*TASK INSTRUCTIONS:* Retype each record exactly.

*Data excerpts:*
- Opening Delimiter -

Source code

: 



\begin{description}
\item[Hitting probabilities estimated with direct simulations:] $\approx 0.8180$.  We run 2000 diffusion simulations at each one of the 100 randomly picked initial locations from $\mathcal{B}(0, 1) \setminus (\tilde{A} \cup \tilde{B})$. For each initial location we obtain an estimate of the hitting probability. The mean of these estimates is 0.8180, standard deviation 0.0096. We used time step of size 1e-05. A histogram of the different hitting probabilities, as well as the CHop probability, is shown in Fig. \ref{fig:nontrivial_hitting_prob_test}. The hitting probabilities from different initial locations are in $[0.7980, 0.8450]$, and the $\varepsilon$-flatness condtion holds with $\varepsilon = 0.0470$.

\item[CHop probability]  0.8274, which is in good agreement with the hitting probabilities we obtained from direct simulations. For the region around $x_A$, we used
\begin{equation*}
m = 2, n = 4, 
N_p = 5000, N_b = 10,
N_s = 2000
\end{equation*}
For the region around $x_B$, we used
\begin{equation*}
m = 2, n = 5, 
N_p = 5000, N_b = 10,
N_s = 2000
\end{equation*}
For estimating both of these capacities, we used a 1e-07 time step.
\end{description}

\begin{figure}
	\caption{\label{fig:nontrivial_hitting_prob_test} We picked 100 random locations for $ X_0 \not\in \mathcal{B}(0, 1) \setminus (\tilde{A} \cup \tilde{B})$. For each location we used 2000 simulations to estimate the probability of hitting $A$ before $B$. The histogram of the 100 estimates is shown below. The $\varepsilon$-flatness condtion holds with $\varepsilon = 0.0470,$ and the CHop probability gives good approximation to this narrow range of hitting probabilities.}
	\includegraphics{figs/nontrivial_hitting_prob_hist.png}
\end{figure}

- Closing Delimiter -

*WRITTEN ANSWER:*
Source code

: 



\begin{description}
\item[Hitting probabilities estimated with direct simulations:] $\approx 0.8180$.  We run 2000 diffusion simulations at each one of the 100 randomly picked initial locations from $\mathcal{B}(0, 1) \setminus (\tilde{A} \cup \tilde{B})$. For each initial location we obtain an estimate of the hitting probability. The mean of these estimates is 0.8180, standard deviation 0.0096. We used time step of size 1e-05. A histogram of the different hitting probabilities, as well as the CHop probability, is shown in Fig. \ref{fig:nontrivial_hitting_prob_test}. The hitting probabilities from different initial locations are in $[0.7980, 0.8450]$, and the $\varepsilon$-flatness condtion holds with $\varepsilon = 0.0470$.

\item[CHop probability]  0.8274, which is in good agreement with the hitting probabilities we obtained from direct simulations. For the region around $x_A$, we used
\begin{equation*}
m = 2, n = 4, 
N_p = 5000, N_b = 10,
N_s = 2000
\end{equation*}
For the region around $x_B$, we used
\begin{equation*}
m = 2, n = 5, 
N_p = 5000, N_b = 10,
N_s = 2000
\end{equation*}
For estimating both of these capacities, we used a 1e-07 time step.
\end{description}

\begin{figure}
	\caption{\label{fig:nontrivial_hitting_prob_test} We picked 100 random locations for $ X_0 \not\in \mathcal{B}(0, 1) \setminus (\tilde{A} \cup \tilde{B})$. For each location we used 2000 simulations to estimate the probability of hitting $A$ before $B$. The histogram of the 100 estimates is shown below. The $\varepsilon$-flatness condtion holds with $\varepsilon = 0.0470,$ and the CHop probability gives good approximation to this narrow range of hitting probabilities.}
	\includegraphics{figs/nontrivial_hitting_prob_hist.png}
\end{figure}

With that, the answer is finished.